Tuesday, June 20, 2006
Walking Numb
Anyways, the 5 hours today was spent first by going to 129. I didn't play dota, I just wanted to watch a friend of mine do. I was really sleepy because I had to wake up at 7:30. I tell you, it's like High School. All I have to do is to remember how I dealt with it, just that I had the comfort of my own classroom and classmates to work with it... how to deal now, well... is actually going to take a little more testicular fortitude. That's a good word to live by in my case this sem, FORTITUDE. I wonder if I have enough of it.
We had a funny thing to do today. Our blockmate Mel told us she knew how to read our love lives by using a deck of cards. One of my guy blockmates tried it and it was funny because the translation was that he had another man in his life hahaha. Calling it bullshit, he tried again and he got the same response, it was hilarious. Naturally, I was curious how well mine would go. The prediction came around something like, the girl I like is really close with someone -a guy- who was close to me, though I myself am close to the girl. Simply put, I have a fricking love triangle so... I don't really want to think about it... if it's meant to be, then it is. No use crying over something I can't do anything about. Only her happiness matters even if it doesnt involve me.

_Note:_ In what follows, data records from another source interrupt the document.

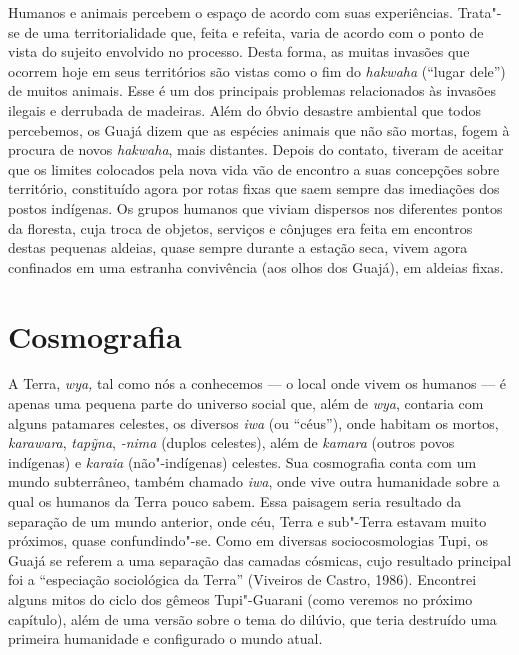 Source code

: Humanos e animais percebem o espaço de acordo com suas experiências.
Trata"-se de uma territorialidade que, feita e refeita, varia de acordo
com o ponto de vista do sujeito envolvido no processo. Desta forma, as
muitas invasões que ocorrem hoje em seus territórios são vistas como o
fim do \emph{hakwaha} (``lugar dele'') de muitos animais. Esse é um dos
principais problemas relacionados às invasões ilegais e derrubada de
madeiras. Além do óbvio desastre ambiental que todos percebemos, os
Guajá dizem que as espécies animais que não são mortas, fogem à procura
de novos \emph{hakwaha}, mais distantes. Depois do contato, tiveram de
aceitar que os limites colocados pela nova vida vão de encontro a suas
concepções sobre território, constituído agora por rotas fixas que saem
sempre das imediações dos postos indígenas. Os grupos humanos que viviam
dispersos nos diferentes pontos da floresta, cuja troca de objetos,
serviços e cônjuges era feita em encontros destas pequenas aldeias,
quase sempre durante a estação seca, vivem agora confinados em uma
estranha convivência (aos olhos dos Guajá), em aldeias fixas.

\section{Cosmografia}\label{cosmografia}

A Terra, \emph{wya,} tal como nós a conhecemos --- o local onde vivem os
humanos --- é apenas uma pequena parte do universo social que, além de
\emph{wya}, contaria com alguns patamares celestes, os diversos
\emph{iwa} (ou ``céus''), onde habitam os mortos, \emph{karawara},
\emph{tapỹna}, \emph{-nima} (duplos celestes), além de \emph{kamara}
(outros povos indígenas) e \emph{karaia} (não"-indígenas) celestes. Sua
cosmografia conta com um mundo subterrâneo, também chamado \emph{iwa},
onde vive outra humanidade sobre a qual os humanos da Terra pouco sabem.
Essa paisagem seria resultado da separação de um mundo anterior, onde
céu, Terra e sub"-Terra estavam muito próximos, quase confundindo"-se.
Como em diversas sociocosmologias Tupi, os Guajá se referem a uma
separação das camadas cósmicas, cujo resultado principal foi a
``especiação sociológica da Terra'' (Viveiros de Castro, 1986).
Encontrei alguns mitos do ciclo dos gêmeos Tupi"-Guarani (como veremos no
próximo capítulo), além de uma versão sobre o tema do dilúvio, que teria
destruído uma primeira humanidade e configurado o mundo atual.

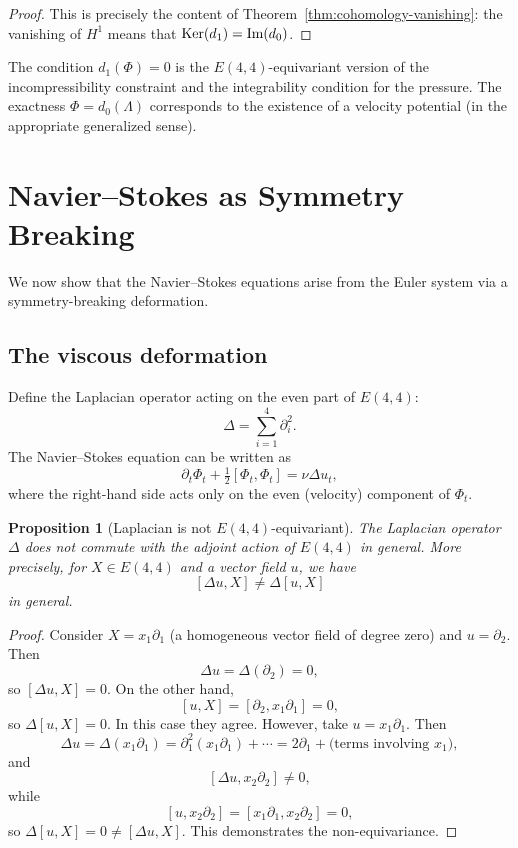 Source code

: \documentclass[reqno,10pt]{amsart}
\theoremstyle{plain}
\newtheorem{proposition}[theorem]{Proposition}
\theoremstyle{definition}
\def\Ker{{\rm Ker}}
\def\gE{E(4,4)}
\begin{document}
\begin{proof}
This is precisely the content of Theorem~\ref{thm:cohomology-vanishing}: the vanishing of $H^1$ means that $\Ker(d_1) = \text{Im}(d_0)$.
\end{proof}

The condition $d_1(\Phi)=0$ is the $\gE$-equivariant version of the incompressibility constraint and the integrability condition for the pressure. The exactness $\Phi = d_0(\Lambda)$ corresponds to the existence of a velocity potential (in the appropriate generalized sense).

\section{Navier--Stokes as Symmetry Breaking}

We now show that the Navier--Stokes equations arise from the Euler system via a symmetry-breaking deformation.

\subsection{The viscous deformation}

Define the Laplacian operator acting on the even part of $\gE$:
\[
  \Delta = \sum_{i=1}^4 \partial_i^2.
\]
The Navier--Stokes equation can be written as
\begin{equation}\label{eq:ns-bracket}
  \partial_t\Phi_t + \tfrac{1}{2}[\Phi_t,\Phi_t] = \nu\Delta u_t,
\end{equation}
where the right-hand side acts only on the even (velocity) component of $\Phi_t$.

\begin{proposition}[Laplacian is not $\gE$-equivariant]
The Laplacian operator $\Delta$ does \emph{not} commute with the adjoint action of $\gE$ in general. More precisely, for $X\in\gE$ and a vector field $u$, we have
\[
  [\Delta u, X] \neq \Delta[u,X]
\]
in general.
\end{proposition}

\begin{proof}
Consider $X = x_1\partial_1$ (a homogeneous vector field of degree zero) and $u = \partial_2$. Then
\[
  \Delta u = \Delta(\partial_2) = 0,
\]
so $[\Delta u, X] = 0$. On the other hand,
\[
  [u,X] = [\partial_2, x_1\partial_1] = 0,
\]
so $\Delta[u,X] = 0$. In this case they agree. However, take $u = x_1\partial_1$. Then
\[
  \Delta u = \Delta(x_1\partial_1) = \partial_1^2(x_1\partial_1) + \cdots = 2\partial_1 + \text{(terms involving $x_1$)},
\]
and
\[
  [\Delta u, x_2\partial_2] \neq 0,
\]
while
\[
  [u, x_2\partial_2] = [x_1\partial_1, x_2\partial_2] = 0,
\]
so $\Delta[u,X] = 0 \neq [\Delta u, X]$. This demonstrates the non-equivariance.
\end{proof}
\end{document}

I made a somewhat interesting impression in Philo class today. I was one of the people who asked a question that couldn't be answered. We were asked to introduce ourselves as well say what question we wanted to ask... I asked if there really is paradise. I already knew that there was no answer and I wanted to know if the prof was one of those people who think they know everything then again, he just said that the question had no answer and moved on. So maybe it isn't going to be that bad, our prof's kinda sound on the subject. It's the question I ask myself ever since 3rd year High School when I first laid my eyes on Earth X. I pretty much came to a conclusion that paradise eludes us. It exists yet it eludes us countless of times.

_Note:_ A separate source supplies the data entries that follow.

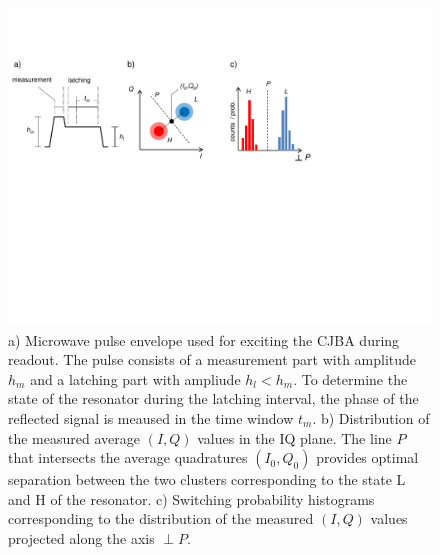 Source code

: \begin{figure}[ht!]
\centering
\includegraphics[width=\textwidth]{./material/figures/measurement/readout}
\caption{a) Microwave pulse envelope used for exciting the CJBA during readout. The pulse consists of a measurement part with amplitude $h_m$ and a latching part with ampliude $h_l<h_m$. To determine the state of the resonator during the latching interval, the phase of the reflected signal is meaused in the time window $t_m$. b) Distribution of the measured average $(I,Q)$ values in the IQ plane. The line $P$ that intersects the average quadratures $(I_0,Q_0)$ provides optimal separation between the two clusters corresponding to the state L and H of the resonator. c) Switching probability histograms corresponding to the distribution of the measured $(I,Q)$ values projected along the axis $\perp P$.}
\label{fig:readout_bringup}
\end{figure}

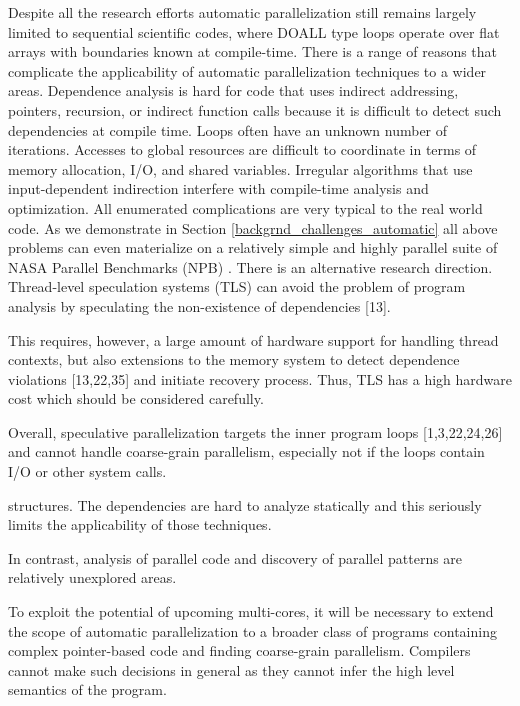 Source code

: \quad Despite all the research efforts automatic parallelization still remains largely limited to sequential scientific codes, where DOALL type loops operate over flat arrays with boundaries known at compile-time. There is a range of reasons that complicate the applicability of automatic parallelization techniques to a wider areas. Dependence analysis is hard for code that uses indirect addressing, pointers, recursion, or indirect function calls because it is difficult to detect such dependencies at compile time. Loops often have an unknown number of iterations. Accesses to global resources are difficult to coordinate in terms of memory allocation, I/O, and shared variables. Irregular algorithms that use input-dependent indirection interfere with compile-time analysis and optimization. All enumerated complications are very typical to the real world code. As we demonstrate in Section \ref{backgrnd_challenges_automatic} all above problems can even materialize on a relatively simple and highly parallel suite of NASA Parallel Benchmarks (NPB) \cite{nasa-parallel-benchmarks}.\newline\null
\quad There is an alternative research direction. Thread-level speculation systems (TLS) can avoid the problem of program analysis by speculating the non-existence of dependencies [13]. 

This requires, however, a large amount of hardware support for handling thread contexts, but also extensions to the memory system to detect dependence violations [13,22,35] and initiate recovery process. Thus, TLS has a high hardware cost which should be
considered carefully. 

Overall, speculative parallelization targets the inner program loops [1,3,22,24,26] and cannot handle coarse-grain parallelism, especially not if the loops contain I/O or other system calls. 

structures. The dependencies are hard to analyze statically and this seriously limits the applicability of those techniques.

In contrast, analysis of parallel code and discovery of parallel
patterns are relatively unexplored areas.

To exploit the potential of upcoming multi-cores, it will be necessary to extend the scope of automatic parallelization to a broader class of programs containing complex pointer-based code and finding coarse-grain parallelism. Compilers cannot make such decisions in general as they cannot infer the high level semantics of the program.

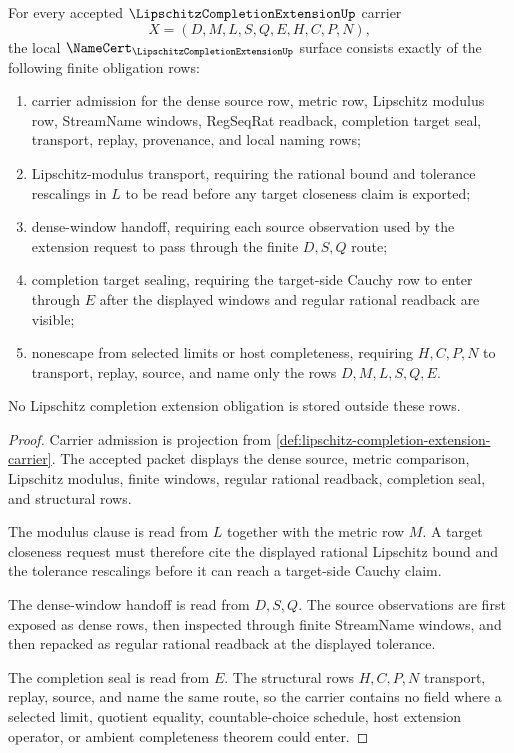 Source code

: \begin{theorem}
\label{thm:lipschitz-completion-extension-namecert-obligations}
For every accepted $\LipschitzCompletionExtensionUp$ carrier
$$
X=(D,M,L,S,Q,E,H,C,P,N),
$$
the local $\NameCert_{\LipschitzCompletionExtensionUp}$ surface consists exactly of the following finite obligation rows:
\begin{enumerate}
\item carrier admission for the dense source row, metric row, Lipschitz modulus row, StreamName windows, RegSeqRat readback, completion target seal, transport, replay, provenance, and local naming rows;
\item Lipschitz-modulus transport, requiring the rational bound and tolerance rescalings in $L$ to be read before any target closeness claim is exported;
\item dense-window handoff, requiring each source observation used by the extension request to pass through the finite $D,S,Q$ route;
\item completion target sealing, requiring the target-side Cauchy row to enter through $E$ after the displayed windows and regular rational readback are visible;
\item nonescape from selected limits or host completeness, requiring $H,C,P,N$ to transport, replay, source, and name only the rows $D,M,L,S,Q,E$.
\end{enumerate}
No Lipschitz completion extension obligation is stored outside these rows.
\end{theorem}
\begin{proof}
Carrier admission is projection from \autoref{def:lipschitz-completion-extension-carrier}. The accepted packet displays the dense source, metric comparison, Lipschitz modulus, finite windows, regular rational readback, completion seal, and structural rows.

The modulus clause is read from $L$ together with the metric row $M$. A target closeness request must therefore cite the displayed rational Lipschitz bound and the tolerance rescalings before it can reach a target-side Cauchy claim.

The dense-window handoff is read from $D,S,Q$. The source observations are first exposed as dense rows, then inspected through finite StreamName windows, and then repacked as regular rational readback at the displayed tolerance.

The completion seal is read from $E$. The structural rows $H,C,P,N$ transport, replay, source, and name the same route, so the carrier contains no field where a selected limit, quotient equality, countable-choice schedule, host extension operator, or ambient completeness theorem could enter.
\end{proof}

I have my share of paradise lost but now, instead of bitching about it - I just want to look at the bright side. Paradise or something like it is always just around the corner, no one just bothers to look. That is what I'd like to believe. It gives me something to look forward to. The basic notion for me to stay happy is just distance and control. If you control something, it is something below you, something not worth worrying about and distance, the lesser involved, the lesser attached, the lesser disappointment I can encounter. Now, you can go ahead and say you're wrong and blah blah blah but judge not lest ye be judged. Someone might say that what I'm doing is wrong but then that someone has not even walked a step in my shoes. There will come a time when I can safely go out and immerse in humanity but for now, I have to deal with some issues with it.
I want to leave a cool proverb I read:
"Kill one man, you are a murderer; Kill a thousand, you are a king; Kill them all, you are a god."
I dunno, this kinda clicked when I read it.